= SOURCE DATA =
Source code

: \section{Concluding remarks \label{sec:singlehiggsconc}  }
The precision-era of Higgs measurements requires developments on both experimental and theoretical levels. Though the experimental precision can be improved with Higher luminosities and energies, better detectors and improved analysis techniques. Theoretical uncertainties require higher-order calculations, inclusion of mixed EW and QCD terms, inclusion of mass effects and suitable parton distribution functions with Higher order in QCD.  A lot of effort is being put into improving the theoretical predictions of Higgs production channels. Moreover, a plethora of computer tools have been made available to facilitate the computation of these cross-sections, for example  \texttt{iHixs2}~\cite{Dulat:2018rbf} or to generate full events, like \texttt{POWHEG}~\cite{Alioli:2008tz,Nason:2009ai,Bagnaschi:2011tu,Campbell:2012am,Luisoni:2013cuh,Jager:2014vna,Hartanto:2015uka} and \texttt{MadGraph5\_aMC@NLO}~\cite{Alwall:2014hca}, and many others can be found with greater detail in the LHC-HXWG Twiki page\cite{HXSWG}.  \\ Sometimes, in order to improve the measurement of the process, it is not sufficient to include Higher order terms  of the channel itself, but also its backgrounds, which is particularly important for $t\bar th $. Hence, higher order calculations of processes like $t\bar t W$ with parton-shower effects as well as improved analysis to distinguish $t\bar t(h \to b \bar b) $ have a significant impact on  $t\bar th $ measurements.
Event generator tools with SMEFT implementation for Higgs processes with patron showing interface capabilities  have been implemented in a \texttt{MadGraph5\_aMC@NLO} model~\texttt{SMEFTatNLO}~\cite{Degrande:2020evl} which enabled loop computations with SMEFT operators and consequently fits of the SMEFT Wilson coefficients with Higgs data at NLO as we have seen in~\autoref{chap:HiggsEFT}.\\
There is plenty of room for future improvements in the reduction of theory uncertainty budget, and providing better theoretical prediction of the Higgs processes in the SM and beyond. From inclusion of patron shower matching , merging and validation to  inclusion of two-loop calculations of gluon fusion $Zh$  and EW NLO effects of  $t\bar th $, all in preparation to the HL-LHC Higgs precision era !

= TRY IT =
Reproduce each line from the data that has "been" in it.

= ANSWER TO THIS EXERCISE =
The precision-era of Higgs measurements requires developments on both experimental and theoretical levels. Though the experimental precision can be improved with Higher luminosities and energies, better detectors and improved analysis techniques. Theoretical uncertainties require higher-order calculations, inclusion of mixed EW and QCD terms, inclusion of mass effects and suitable parton distribution functions with Higher order in QCD.  A lot of effort is being put into improving the theoretical predictions of Higgs production channels. Moreover, a plethora of computer tools have been made available to facilitate the computation of these cross-sections, for example  \texttt{iHixs2}~\cite{Dulat:2018rbf} or to generate full events, like \texttt{POWHEG}~\cite{Alioli:2008tz,Nason:2009ai,Bagnaschi:2011tu,Campbell:2012am,Luisoni:2013cuh,Jager:2014vna,Hartanto:2015uka} and \texttt{MadGraph5\_aMC@NLO}~\cite{Alwall:2014hca}, and many others can be found with greater detail in the LHC-HXWG Twiki page\cite{HXSWG}.  \\ Sometimes, in order to improve the measurement of the process, it is not sufficient to include Higher order terms  of the channel itself, but also its backgrounds, which is particularly important for $t\bar th $. Hence, higher order calculations of processes like $t\bar t W$ with parton-shower effects as well as improved analysis to distinguish $t\bar t(h \to b \bar b) $ have a significant impact on  $t\bar th $ measurements.
Event generator tools with SMEFT implementation for Higgs processes with patron showing interface capabilities  have been implemented in a \texttt{MadGraph5\_aMC@NLO} model~\texttt{SMEFTatNLO}~\cite{Degrande:2020evl} which enabled loop computations with SMEFT operators and consequently fits of the SMEFT Wilson coefficients with Higgs data at NLO as we have seen in~\autoref{chap:HiggsEFT}.\\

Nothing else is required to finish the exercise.